• **What you have to do**: Among the entries that follow, find every line with the word "data" and copy it.

---------- Provided entries

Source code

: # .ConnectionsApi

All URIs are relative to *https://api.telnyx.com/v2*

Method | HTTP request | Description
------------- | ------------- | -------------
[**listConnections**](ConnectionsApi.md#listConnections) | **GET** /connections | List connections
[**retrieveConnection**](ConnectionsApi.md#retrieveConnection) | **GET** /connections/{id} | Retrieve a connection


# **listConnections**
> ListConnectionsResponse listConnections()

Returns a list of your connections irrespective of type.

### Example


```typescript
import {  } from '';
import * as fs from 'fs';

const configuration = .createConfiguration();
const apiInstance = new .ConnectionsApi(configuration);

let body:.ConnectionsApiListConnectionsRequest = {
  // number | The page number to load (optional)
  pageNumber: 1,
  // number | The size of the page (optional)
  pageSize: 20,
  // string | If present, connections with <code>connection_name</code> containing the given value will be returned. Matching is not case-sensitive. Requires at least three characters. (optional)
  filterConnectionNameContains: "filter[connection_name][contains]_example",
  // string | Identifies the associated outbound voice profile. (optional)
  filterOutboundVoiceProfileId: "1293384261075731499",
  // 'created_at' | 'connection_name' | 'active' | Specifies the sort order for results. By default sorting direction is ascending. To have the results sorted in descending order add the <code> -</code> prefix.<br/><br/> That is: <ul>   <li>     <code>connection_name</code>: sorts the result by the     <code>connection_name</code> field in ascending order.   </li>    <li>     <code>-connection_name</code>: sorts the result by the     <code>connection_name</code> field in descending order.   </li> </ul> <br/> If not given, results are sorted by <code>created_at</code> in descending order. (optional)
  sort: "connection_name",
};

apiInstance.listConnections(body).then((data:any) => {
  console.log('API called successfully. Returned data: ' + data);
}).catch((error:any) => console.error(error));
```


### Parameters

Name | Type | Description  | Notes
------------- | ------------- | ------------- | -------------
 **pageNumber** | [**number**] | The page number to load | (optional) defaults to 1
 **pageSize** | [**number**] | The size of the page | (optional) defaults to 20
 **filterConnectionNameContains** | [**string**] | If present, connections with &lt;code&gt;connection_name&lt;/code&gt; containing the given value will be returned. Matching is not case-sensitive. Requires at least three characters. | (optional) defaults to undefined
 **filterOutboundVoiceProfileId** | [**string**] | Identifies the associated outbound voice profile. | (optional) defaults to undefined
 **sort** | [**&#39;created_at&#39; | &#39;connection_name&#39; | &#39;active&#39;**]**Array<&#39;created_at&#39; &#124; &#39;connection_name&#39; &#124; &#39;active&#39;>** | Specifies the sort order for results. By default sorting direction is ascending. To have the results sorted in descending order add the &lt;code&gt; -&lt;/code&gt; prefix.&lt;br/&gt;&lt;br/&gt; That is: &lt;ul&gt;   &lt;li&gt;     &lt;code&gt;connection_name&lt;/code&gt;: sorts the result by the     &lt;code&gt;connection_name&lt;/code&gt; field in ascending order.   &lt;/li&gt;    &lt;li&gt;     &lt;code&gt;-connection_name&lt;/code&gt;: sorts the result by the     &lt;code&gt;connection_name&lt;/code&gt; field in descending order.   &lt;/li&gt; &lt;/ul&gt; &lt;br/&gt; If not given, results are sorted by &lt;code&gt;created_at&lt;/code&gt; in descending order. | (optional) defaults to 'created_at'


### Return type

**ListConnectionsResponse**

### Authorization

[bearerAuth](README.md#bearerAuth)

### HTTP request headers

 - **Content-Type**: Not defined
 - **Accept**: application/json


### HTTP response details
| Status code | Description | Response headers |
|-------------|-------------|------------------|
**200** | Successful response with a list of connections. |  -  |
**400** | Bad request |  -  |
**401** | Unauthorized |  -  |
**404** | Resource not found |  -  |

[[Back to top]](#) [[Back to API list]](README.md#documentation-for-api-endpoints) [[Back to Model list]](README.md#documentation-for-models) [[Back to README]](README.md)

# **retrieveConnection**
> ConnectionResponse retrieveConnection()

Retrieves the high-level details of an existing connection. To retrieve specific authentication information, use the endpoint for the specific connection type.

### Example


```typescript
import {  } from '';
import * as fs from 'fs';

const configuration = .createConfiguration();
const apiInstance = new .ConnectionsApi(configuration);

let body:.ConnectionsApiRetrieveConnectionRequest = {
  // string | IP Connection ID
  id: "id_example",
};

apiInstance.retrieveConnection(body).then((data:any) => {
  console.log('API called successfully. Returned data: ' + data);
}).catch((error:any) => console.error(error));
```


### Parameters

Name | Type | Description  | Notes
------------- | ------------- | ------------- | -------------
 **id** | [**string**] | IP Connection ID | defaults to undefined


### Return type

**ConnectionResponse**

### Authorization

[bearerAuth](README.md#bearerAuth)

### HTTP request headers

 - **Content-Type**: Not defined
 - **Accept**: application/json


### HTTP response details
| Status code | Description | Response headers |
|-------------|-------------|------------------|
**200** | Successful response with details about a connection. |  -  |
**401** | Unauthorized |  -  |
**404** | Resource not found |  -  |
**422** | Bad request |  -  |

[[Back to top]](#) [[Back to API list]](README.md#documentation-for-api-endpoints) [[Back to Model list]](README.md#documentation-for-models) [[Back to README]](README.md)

--------------------

• **Response**:
apiInstance.listConnections(body).then((data:any) => {
  console.log('API called successfully. Returned data: ' + data);
apiInstance.retrieveConnection(body).then((data:any) => {
  console.log('API called successfully. Returned data: ' + data);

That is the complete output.